_Required action_
Using the records below, quote only the span that opens with the line containing "Definition 6.5 (Mini-JIT" and closes with the line containing "Effort (.pm) |", exactly and inclusively.

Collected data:
※ ※ ※
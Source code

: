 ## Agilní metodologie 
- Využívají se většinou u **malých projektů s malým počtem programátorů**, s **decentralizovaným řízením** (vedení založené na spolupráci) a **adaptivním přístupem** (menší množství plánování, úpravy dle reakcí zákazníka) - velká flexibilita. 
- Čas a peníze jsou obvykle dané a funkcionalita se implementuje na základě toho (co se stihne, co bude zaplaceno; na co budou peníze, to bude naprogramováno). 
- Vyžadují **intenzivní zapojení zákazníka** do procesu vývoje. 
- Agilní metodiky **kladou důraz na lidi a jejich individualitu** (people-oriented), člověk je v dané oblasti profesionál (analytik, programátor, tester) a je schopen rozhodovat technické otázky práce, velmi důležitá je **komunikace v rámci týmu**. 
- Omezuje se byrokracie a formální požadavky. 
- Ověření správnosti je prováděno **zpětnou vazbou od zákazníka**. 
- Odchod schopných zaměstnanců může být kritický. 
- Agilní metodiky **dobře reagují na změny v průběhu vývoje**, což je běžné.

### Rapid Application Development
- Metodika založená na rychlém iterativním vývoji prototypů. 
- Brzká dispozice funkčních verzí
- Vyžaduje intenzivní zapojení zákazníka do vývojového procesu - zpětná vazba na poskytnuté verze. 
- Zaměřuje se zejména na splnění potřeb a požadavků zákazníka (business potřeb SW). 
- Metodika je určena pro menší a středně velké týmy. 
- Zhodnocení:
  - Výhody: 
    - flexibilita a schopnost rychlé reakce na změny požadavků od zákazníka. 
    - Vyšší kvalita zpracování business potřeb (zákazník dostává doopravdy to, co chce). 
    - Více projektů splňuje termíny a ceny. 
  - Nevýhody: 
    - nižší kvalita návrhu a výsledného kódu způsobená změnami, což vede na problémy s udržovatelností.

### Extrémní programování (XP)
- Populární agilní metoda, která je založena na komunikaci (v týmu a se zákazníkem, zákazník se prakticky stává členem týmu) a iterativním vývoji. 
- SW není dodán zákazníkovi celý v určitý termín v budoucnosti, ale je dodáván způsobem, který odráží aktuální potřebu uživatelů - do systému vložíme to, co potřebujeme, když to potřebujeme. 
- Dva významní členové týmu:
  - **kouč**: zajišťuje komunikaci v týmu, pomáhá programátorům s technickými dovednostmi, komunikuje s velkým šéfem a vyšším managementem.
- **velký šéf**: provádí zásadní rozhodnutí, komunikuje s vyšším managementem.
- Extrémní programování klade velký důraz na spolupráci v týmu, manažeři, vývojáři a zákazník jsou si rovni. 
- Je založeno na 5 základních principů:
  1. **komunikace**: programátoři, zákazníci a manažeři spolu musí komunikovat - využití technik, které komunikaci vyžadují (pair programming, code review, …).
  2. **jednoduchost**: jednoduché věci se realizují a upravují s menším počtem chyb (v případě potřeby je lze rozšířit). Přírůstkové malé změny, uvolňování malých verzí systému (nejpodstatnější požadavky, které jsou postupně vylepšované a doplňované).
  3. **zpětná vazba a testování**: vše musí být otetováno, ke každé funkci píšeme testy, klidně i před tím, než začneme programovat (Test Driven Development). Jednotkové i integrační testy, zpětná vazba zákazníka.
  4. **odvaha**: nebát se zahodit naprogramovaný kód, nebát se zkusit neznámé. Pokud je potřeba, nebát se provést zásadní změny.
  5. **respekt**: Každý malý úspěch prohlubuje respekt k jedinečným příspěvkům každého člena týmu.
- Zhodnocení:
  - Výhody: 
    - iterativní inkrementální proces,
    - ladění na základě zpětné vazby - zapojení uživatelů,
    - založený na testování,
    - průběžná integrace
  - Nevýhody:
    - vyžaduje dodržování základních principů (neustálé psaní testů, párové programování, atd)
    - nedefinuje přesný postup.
※ ※ ※
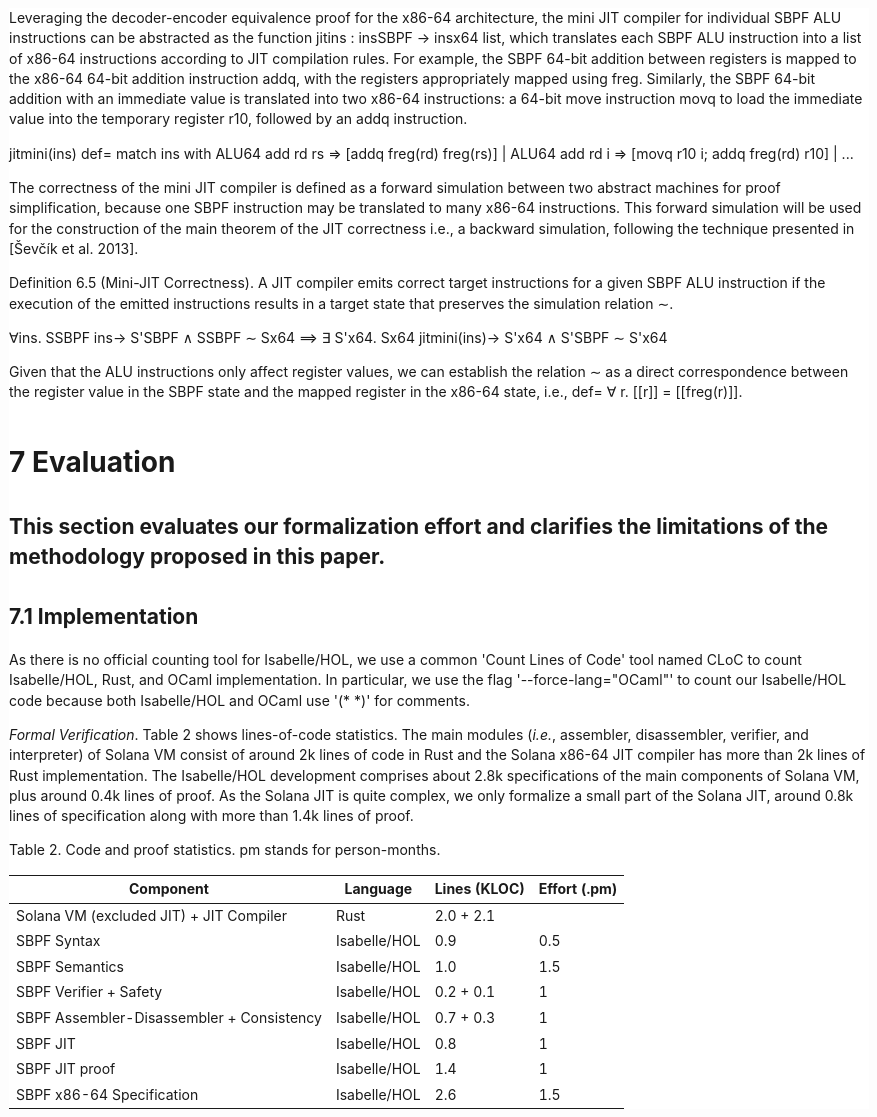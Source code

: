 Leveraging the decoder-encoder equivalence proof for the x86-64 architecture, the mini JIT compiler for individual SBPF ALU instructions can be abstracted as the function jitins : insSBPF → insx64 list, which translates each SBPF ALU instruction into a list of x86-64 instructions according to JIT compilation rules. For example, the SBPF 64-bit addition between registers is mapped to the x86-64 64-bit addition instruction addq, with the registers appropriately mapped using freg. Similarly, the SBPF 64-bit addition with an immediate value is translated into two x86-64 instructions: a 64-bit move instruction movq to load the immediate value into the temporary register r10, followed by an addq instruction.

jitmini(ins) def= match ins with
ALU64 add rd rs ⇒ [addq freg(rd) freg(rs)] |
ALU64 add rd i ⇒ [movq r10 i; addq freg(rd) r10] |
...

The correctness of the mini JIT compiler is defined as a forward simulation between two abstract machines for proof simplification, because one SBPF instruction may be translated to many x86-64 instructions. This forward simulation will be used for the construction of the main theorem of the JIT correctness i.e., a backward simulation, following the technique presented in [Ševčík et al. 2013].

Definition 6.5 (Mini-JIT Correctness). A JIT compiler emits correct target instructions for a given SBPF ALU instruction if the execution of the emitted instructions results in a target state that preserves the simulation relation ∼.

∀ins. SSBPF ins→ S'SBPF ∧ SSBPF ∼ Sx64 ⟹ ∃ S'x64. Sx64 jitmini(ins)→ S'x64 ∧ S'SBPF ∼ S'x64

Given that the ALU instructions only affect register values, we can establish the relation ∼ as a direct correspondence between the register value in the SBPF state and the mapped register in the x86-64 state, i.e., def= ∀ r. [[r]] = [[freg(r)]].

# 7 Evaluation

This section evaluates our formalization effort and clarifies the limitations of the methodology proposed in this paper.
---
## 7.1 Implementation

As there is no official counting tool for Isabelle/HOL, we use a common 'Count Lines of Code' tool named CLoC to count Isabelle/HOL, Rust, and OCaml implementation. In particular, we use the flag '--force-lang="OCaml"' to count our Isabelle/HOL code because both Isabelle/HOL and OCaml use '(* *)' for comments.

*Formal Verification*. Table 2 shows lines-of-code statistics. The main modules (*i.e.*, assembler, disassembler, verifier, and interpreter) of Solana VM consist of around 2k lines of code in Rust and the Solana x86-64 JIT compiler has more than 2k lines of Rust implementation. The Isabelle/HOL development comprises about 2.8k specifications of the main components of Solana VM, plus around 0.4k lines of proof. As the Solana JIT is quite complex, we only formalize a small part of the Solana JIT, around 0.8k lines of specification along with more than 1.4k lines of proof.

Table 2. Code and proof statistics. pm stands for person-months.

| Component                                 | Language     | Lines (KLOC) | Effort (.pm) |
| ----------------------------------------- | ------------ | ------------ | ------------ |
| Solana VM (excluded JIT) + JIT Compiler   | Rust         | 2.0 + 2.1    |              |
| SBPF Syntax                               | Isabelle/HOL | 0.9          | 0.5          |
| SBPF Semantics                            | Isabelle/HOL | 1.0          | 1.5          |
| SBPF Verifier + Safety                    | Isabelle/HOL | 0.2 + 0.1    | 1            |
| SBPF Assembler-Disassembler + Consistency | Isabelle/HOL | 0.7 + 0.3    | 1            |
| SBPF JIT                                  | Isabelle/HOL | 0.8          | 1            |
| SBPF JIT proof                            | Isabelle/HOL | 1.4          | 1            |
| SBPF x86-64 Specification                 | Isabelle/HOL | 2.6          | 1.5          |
※ ※ ※
_Worked solution_
Definition 6.5 (Mini-JIT Correctness). A JIT compiler emits correct target instructions for a given SBPF ALU instruction if the execution of the emitted instructions results in a target state that preserves the simulation relation ∼.

∀ins. SSBPF ins→ S'SBPF ∧ SSBPF ∼ Sx64 ⟹ ∃ S'x64. Sx64 jitmini(ins)→ S'x64 ∧ S'SBPF ∼ S'x64

Given that the ALU instructions only affect register values, we can establish the relation ∼ as a direct correspondence between the register value in the SBPF state and the mapped register in the x86-64 state, i.e., def= ∀ r. [[r]] = [[freg(r)]].

# 7 Evaluation

This section evaluates our formalization effort and clarifies the limitations of the methodology proposed in this paper.
---
## 7.1 Implementation

As there is no official counting tool for Isabelle/HOL, we use a common 'Count Lines of Code' tool named CLoC to count Isabelle/HOL, Rust, and OCaml implementation. In particular, we use the flag '--force-lang="OCaml"' to count our Isabelle/HOL code because both Isabelle/HOL and OCaml use '(* *)' for comments.

*Formal Verification*. Table 2 shows lines-of-code statistics. The main modules (*i.e.*, assembler, disassembler, verifier, and interpreter) of Solana VM consist of around 2k lines of code in Rust and the Solana x86-64 JIT compiler has more than 2k lines of Rust implementation. The Isabelle/HOL development comprises about 2.8k specifications of the main components of Solana VM, plus around 0.4k lines of proof. As the Solana JIT is quite complex, we only formalize a small part of the Solana JIT, around 0.8k lines of specification along with more than 1.4k lines of proof.

Table 2. Code and proof statistics. pm stands for person-months.

| Component                                 | Language     | Lines (KLOC) | Effort (.pm) |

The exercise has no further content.